La Haute cour de Justice a estimé mercredi que la municipalité de Tel Aviv avait le droit d’autoriser l’ouverture des commerces de proximité pendant Shabbath.

« C’est une loi municipale qui est proportionnée, d’une part elle permet le respect du Shabbat, et de l’autre, elle autorise un grand nombre de personnes à passer leur Shabbat comme ils le souhaitent », a écrit le ministre de la Défense Avigdor Liberman sur sa page Facebook jeudi.

« Tel Aviv a un certain caractère qui a émergé depuis la fondation de l’Etat, et il n’est pas nécessaire que le gouvernement intervienne et ruine le tissu urbain qui s’est développé », a-t-il dit.

Le jugement de la Haute cour a été vu comme une victoire pour la ville et les politiciens libéraux, qui ont dit que c’était une étape importante contre la coercition religieuse. Cependant, les responsables ultra-orthodoxes ont fustigé la décision et promis de la combattre en contournant la cour.

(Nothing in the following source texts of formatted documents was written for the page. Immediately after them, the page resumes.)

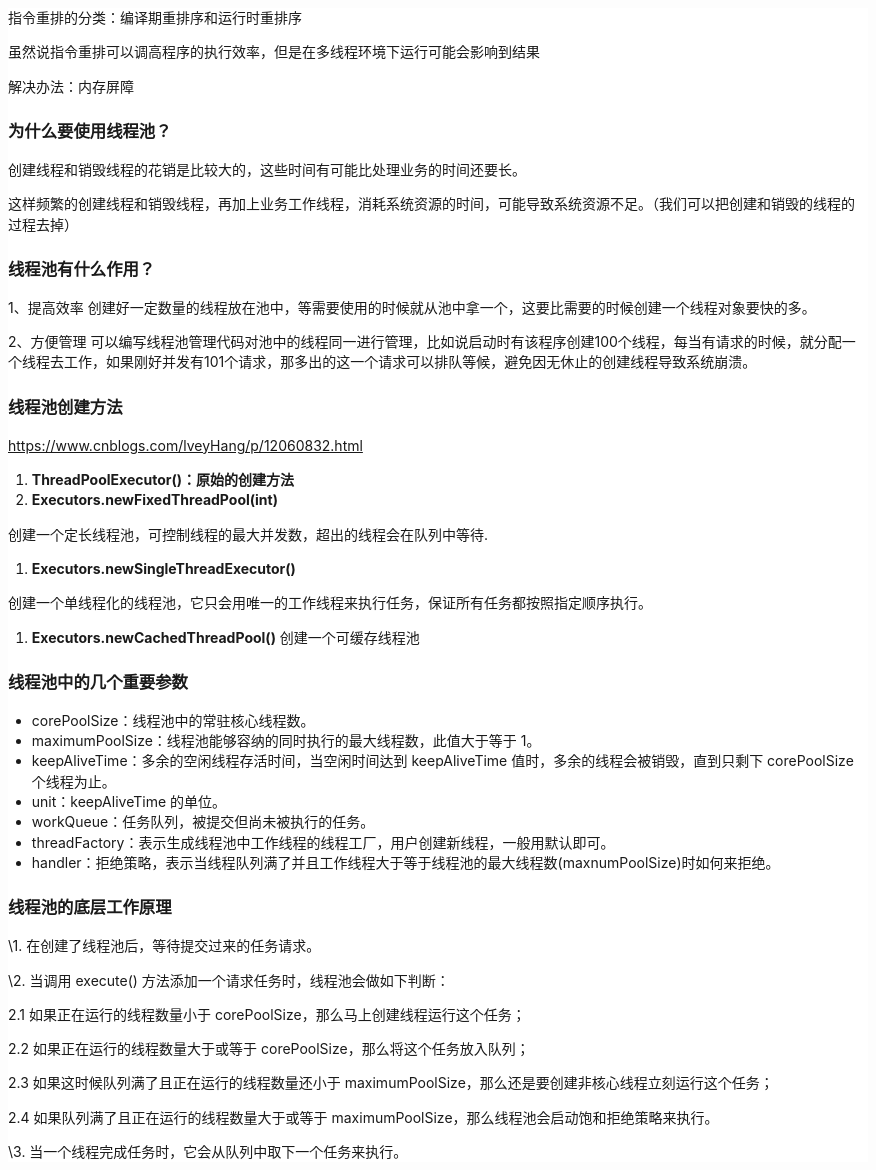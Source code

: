   指令重排的分类：编译期重排序和运行时重排序

虽然说指令重排可以调高程序的执行效率，但是在多线程环境下运行可能会影响到结果

  解决办法：内存屏障

### 为什么要使用线程池？

创建线程和销毁线程的花销是比较大的，这些时间有可能比处理业务的时间还要长。

这样频繁的创建线程和销毁线程，再加上业务工作线程，消耗系统资源的时间，可能导致系统资源不足。（我们可以把创建和销毁的线程的过程去掉）

### 线程池有什么作用？

1、提高效率 创建好一定数量的线程放在池中，等需要使用的时候就从池中拿一个，这要比需要的时候创建一个线程对象要快的多。

2、方便管理 可以编写线程池管理代码对池中的线程同一进行管理，比如说启动时有该程序创建100个线程，每当有请求的时候，就分配一个线程去工作，如果刚好并发有101个请求，那多出的这一个请求可以排队等候，避免因无休止的创建线程导致系统崩溃。

### 线程池创建方法

https://www.cnblogs.com/lveyHang/p/12060832.html

1. **ThreadPoolExecutor()：原始的创建方法**
2.  **Executors.newFixedThreadPool(int)**

创建一个定长线程池，可控制线程的最大并发数，超出的线程会在队列中等待.

1. **Executors.newSingleThreadExecutor()**       

创建一个单线程化的线程池，它只会用唯一的工作线程来执行任务，保证所有任务都按照指定顺序执行。

1. **Executors.newCachedThreadPool()**          创建一个可缓存线程池

### 线程池中的几个重要参数

- corePoolSize：线程池中的常驻核心线程数。
- maximumPoolSize：线程池能够容纳的同时执行的最大线程数，此值大于等于 1。
- keepAliveTime：多余的空闲线程存活时间，当空闲时间达到 keepAliveTime 值时，多余的线程会被销毁，直到只剩下 corePoolSize 个线程为止。
- unit：keepAliveTime 的单位。
- workQueue：任务队列，被提交但尚未被执行的任务。
- threadFactory：表示生成线程池中工作线程的线程工厂，用户创建新线程，一般用默认即可。
- handler：拒绝策略，表示当线程队列满了并且工作线程大于等于线程池的最大线程数(maxnumPoolSize)时如何来拒绝。

### 线程池的底层工作原理

\1. 在创建了线程池后，等待提交过来的任务请求。

\2. 当调用 execute() 方法添加一个请求任务时，线程池会做如下判断：

   2.1 如果正在运行的线程数量小于 corePoolSize，那么马上创建线程运行这个任务；

   2.2 如果正在运行的线程数量大于或等于 corePoolSize，那么将这个任务放入队列；

   2.3 如果这时候队列满了且正在运行的线程数量还小于 maximumPoolSize，那么还是要创建非核心线程立刻运行这个任务；

   2.4 如果队列满了且正在运行的线程数量大于或等于 maximumPoolSize，那么线程池会启动饱和拒绝策略来执行。

\3. 当一个线程完成任务时，它会从队列中取下一个任务来执行。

David Azoulay, à gauche, ministre Shas des Affaires religieuses, et le député du Likud David Amsalem à la Knesset, le 6 juin 2016. (Crédit : Hadas Parush/Flash90)

David Azoulay, à gauche, ministre Shas des Affaires religieuses, et le député du Likud David Amsalem à la Knesset, le 6 juin 2016. (Crédit : Hadas Parush/Flash90)

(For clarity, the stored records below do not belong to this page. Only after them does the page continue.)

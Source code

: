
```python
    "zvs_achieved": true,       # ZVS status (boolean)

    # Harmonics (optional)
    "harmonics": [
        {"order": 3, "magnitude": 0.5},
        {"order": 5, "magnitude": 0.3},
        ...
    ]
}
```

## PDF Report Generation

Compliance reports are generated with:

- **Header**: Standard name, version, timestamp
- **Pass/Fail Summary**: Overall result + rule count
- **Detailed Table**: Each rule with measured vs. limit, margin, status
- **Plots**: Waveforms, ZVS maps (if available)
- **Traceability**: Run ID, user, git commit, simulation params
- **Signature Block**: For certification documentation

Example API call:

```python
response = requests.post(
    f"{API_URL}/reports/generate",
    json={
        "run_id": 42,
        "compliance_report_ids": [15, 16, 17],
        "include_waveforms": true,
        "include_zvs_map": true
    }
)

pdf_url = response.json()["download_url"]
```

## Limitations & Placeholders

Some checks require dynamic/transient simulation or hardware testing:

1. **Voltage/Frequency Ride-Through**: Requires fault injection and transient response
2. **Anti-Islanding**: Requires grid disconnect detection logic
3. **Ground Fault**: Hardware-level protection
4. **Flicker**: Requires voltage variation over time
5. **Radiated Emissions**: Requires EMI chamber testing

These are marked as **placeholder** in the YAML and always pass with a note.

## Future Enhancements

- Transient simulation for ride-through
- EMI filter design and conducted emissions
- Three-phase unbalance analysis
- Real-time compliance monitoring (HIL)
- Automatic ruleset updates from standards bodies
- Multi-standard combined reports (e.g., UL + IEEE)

David Azoulay, le ministre des Affaires religieuses, a été jeudi le dernier ministre ultra-orthodoxe à dénoncer le jugement. Il a déclaré à la radio militaire qu’ « ils n’ont aucune idée de la valeur qu’a Shabbat dans l’Etat juif. »

« Malheureusement, dans l’Etat juif, la Haute cour a brutalement piétiné le Shabbat, et ne sera pas pardonnée », a déclaré Azoulay.

La veille, le ministre de l’Intérieur, Aryeh Deri, qui préside également le parti ultra-orthodoxe Shas, avait crucifié le jugement, considéré comme un changement du statu quo religieux en Israël et un « coup sérieux au Shabbat saint et au caractère du peuple juif. »

Yaakov Litzman, le ministre de la Santé du parti ultra-orthodoxe Yahadout HaTorah, a affirmé que le jugement était « la poursuite de l’ingérence judiciaire vulgaire dans les valeurs de la religion et la loi religieuse. »

Litzman a déclaré que la décision ne laissait « pas d’autres choix que d’avancer un processus juridique pour court-circuiter la Haute cour. » Une telle mesure, a-t-il dit, « empêchera l’érosion incessante de la tradition et de la religion dans le pays », cité par Haaretz.

Yaakov Litzman, ministre de la Santé, pendant la conférence médicale 2016 d'Israël, à Jérusalem, le 16 août 2016. (Crédit : Miriam Alster/Flash90)

Yaakov Litzman, ministre de la Santé, pendant la conférence médicale 2016 d’Israël, à Jérusalem, le 16 août 2016. (Crédit : Miriam Alster/Flash90)

Deri a déclaré que lui et d’autres députés religieux rencontreraient rapidement le Premier ministre Benjamin Netanyahu pour protester contre le jugement.

La loi israélienne interdit aux entreprises de fonctionner durant la journée de repos juive, à l’exception toutefois, notamment, des lieux de loisirs, des restaurants et des services fondamentaux, comme les pharmacies.

Tel Aviv, qui accueille une population majoritairement laïque et à la sensibilité politique de gauche, a cherché à élargir le spectre des entreprises autorisées à ouvrir pendant Shabbath, tandis que les partis politiques ultra-orthodoxes ont eux voulu ajouter des restrictions et améliorer l’application des lois du Shabbath.

La question de l’ouverture des commerces de proximité à Tel Aviv a suscité la controverse parmi les politiciens religieux et laïcs, et a fini par échouer devant la Haute cour après que deux ministres de l’Intérieur, Aryeh Deri du Shas et Gideon Saar du Likud, ont refusé de se prononcer sur l’affaire.